Golding's failure, Jamaica the victim
The Editor, Sir:
The front page editorial 'A reckless day in Gordon House', is welcomed. It showed balance and even-handedness and was a departure from the shouting that often passes for analysis.
The Opposition is scared of its own action and judgment, and Bruce Golding's political manoeuvre was also at one, and the same time, bad governance. The prime minister has not done his home work. He failed to rally his troops in the service of the national security agenda. He rallied the troops recently and saved his political neck. But when the votes were required to ensure the Government's crime-fighting strategy remained intact, his ministers were (at least some of them) on a frolic of their own.
The habit of the last couple of years, among the analysts on offer, has been to find and make excuses for the administration whenever things went wrong, as if the Opposition ipso facto has a duty to grandfather the Government. It is true, we need more mature approaches to the practice of politics. This is a lesson available to all democracies.
Hard-ball politics
We admire the USA and their brand of democracy but, to be accurate, in that jurisdiction, hard-ball politics is played by the political opposition and, that, even when their troops are at war. The duty is placed upon the sitting administration to govern in the national interest and to make such compromises, as are necessary, for their policy objectives to be realised.
What I found refreshing about the editorial was that it appeared to me to be a break with past habits of passing the blame for Government failure on the Opposition. It is a step in the right direction. It was the failure by analysts to hold Golding accountable for his actions that facilitated the imbroglio that some call 'Dudusgate'.
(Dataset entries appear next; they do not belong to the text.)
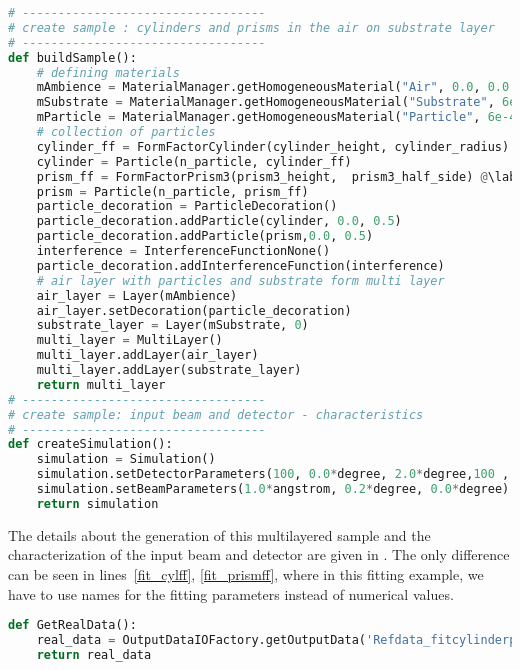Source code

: 
\begin{lstlisting}[language=python, style=eclipseboxed, name=exfit,nolol]
# ----------------------------------
# create sample : cylinders and prisms in the air on substrate layer
# ----------------------------------
def buildSample(): 
    # defining materials
    mAmbience = MaterialManager.getHomogeneousMaterial("Air", 0.0, 0.0 )
    mSubstrate = MaterialManager.getHomogeneousMaterial("Substrate", 6e-6, 2e-8 )
    mParticle = MaterialManager.getHomogeneousMaterial("Particle", 6e-4, 2e-8 )
    # collection of particles
    cylinder_ff = FormFactorCylinder(cylinder_height, cylinder_radius) @\label{fit_cylff}@
    cylinder = Particle(n_particle, cylinder_ff)
    prism_ff = FormFactorPrism3(prism3_height,  prism3_half_side) @\label{fit_prismff}@
    prism = Particle(n_particle, prism_ff)
    particle_decoration = ParticleDecoration()
    particle_decoration.addParticle(cylinder, 0.0, 0.5)
    particle_decoration.addParticle(prism,0.0, 0.5)  
    interference = InterferenceFunctionNone()
    particle_decoration.addInterferenceFunction(interference)
    # air layer with particles and substrate form multi layer
    air_layer = Layer(mAmbience)
    air_layer.setDecoration(particle_decoration)
    substrate_layer = Layer(mSubstrate, 0)
    multi_layer = MultiLayer()
    multi_layer.addLayer(air_layer)
    multi_layer.addLayer(substrate_layer)
    return multi_layer
# ----------------------------------
# create sample: input beam and detector - characteristics
# ----------------------------------
def createSimulation():
    simulation = Simulation()
    simulation.setDetectorParameters(100, 0.0*degree, 2.0*degree,100 , 0.0*degree, 2.0*degree)
    simulation.setBeamParameters(1.0*angstrom, 0.2*degree, 0.0*degree)
    return simulation
\end{lstlisting}

The details about the generation of this multilayered sample and the
characterization of the input beam and detector are given in .
The only difference can be seen in lines~\ref{fit_cylff},
\ref{fit_prismff}, where in this fitting example, we have to use names
for the fitting parameters instead of numerical values.


\begin{lstlisting}[language=python, style=eclipseboxed, name=exfit,nolol]
def GetRealData(): 
    real_data = OutputDataIOFactory.getOutputData('Refdata_fitcylinderprisms.txt') @\label{fit_input_realdata}@
    return real_data
\end{lstlisting}

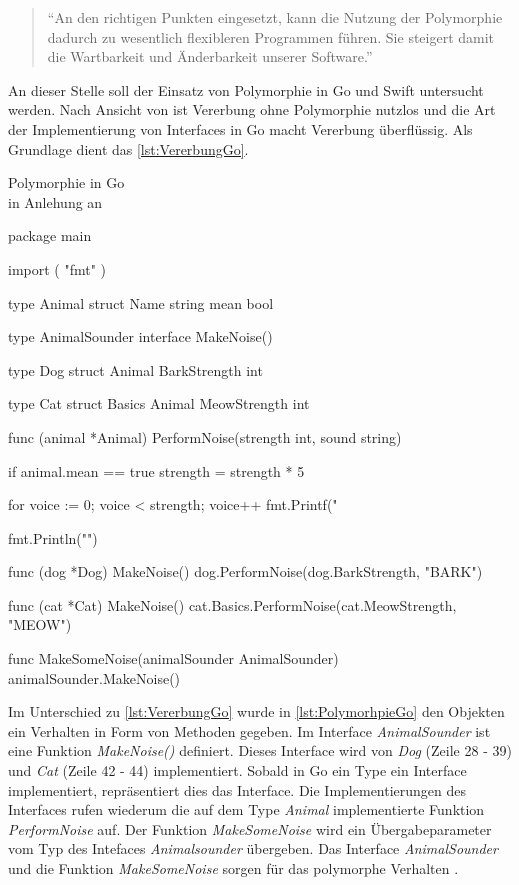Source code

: \begin{quote}
\enquote{An den richtigen Punkten eingesetzt, kann die Nutzung der Polymorphie dadurch zu wesentlich flexibleren Programmen führen. Sie steigert damit die Wartbarkeit und Änderbarkeit unserer Software.}
\cite[]{Lahres.2011}
\end{quote}

An dieser Stelle soll der Einsatz von Polymorphie in Go und Swift untersucht werden. 
Nach Ansicht von \cite[]{WilliamKennedy.2013} ist Vererbung ohne Polymorphie nutzlos und die Art der Implementierung von Interfaces in Go macht Vererbung überflüssig. 
Als Grundlage dient das \autoref{lst:VererbungGo}. 

\begin{listing}[H]
\caption{Polymorphie in Go \\ in Anlehung an \cite[]{WilliamKennedy.2013}}
\label{lst:PolymorhpieGo}
\begin{GoCode}
package main

import (
    "fmt"
)

type Animal struct {
    Name string
    mean bool
}

type AnimalSounder interface {
    MakeNoise()
}

type Dog struct {
    Animal
    BarkStrength int
}

type Cat struct {
    Basics Animal
    MeowStrength int
}

func (animal *Animal) PerformNoise(strength int, sound string) {
    if animal.mean == true {
        strength = strength * 5
    }

    for voice := 0; voice < strength; voice++ {
        fmt.Printf("%
    }

    fmt.Println("")
}

func (dog *Dog) MakeNoise() {
    dog.PerformNoise(dog.BarkStrength, "BARK")
}

func (cat *Cat) MakeNoise() {
    cat.Basics.PerformNoise(cat.MeowStrength, "MEOW")
}

func MakeSomeNoise(animalSounder AnimalSounder) {
    animalSounder.MakeNoise()
}
\end{GoCode}
\end{listing}

Im Unterschied zu \autoref{lst:VererbungGo} wurde in \autoref{lst:PolymorhpieGo} den Objekten ein Verhalten in Form von Methoden gegeben.
Im Interface \emph{AnimalSounder} ist eine Funktion \emph{MakeNoise()} definiert. 
Dieses Interface wird von \emph{Dog} (Zeile 28 - 39) und \emph{Cat} (Zeile 42 - 44) implementiert. 
Sobald in Go ein Type ein Interface implementiert, repräsentiert dies das Interface. 
Die Implementierungen des Interfaces rufen wiederum die auf dem Type \emph{Animal} implementierte Funktion \emph{PerformNoise} auf.
Der Funktion \emph{MakeSomeNoise} wird ein Übergabeparameter vom Typ des Intefaces \emph{Animalsounder} übergeben. 
Das Interface \emph{AnimalSounder} und die Funktion \emph{MakeSomeNoise} sorgen für das polymorphe Verhalten \cite[]{WilliamKennedy.2013}.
The limited state of emergency was the policy measure the current administration intended to use as a part of its major crime-fighting effort. It has the numbers to put it through the Parliament. It ought to have the political experience to negotiate with the Opposition and accept the offer of 15 days, rather than allow itself to be forced to abandon the lynch pin of its crime-fighting strategy. The failure is Golding's failure, but the victim is Jamaica's national security.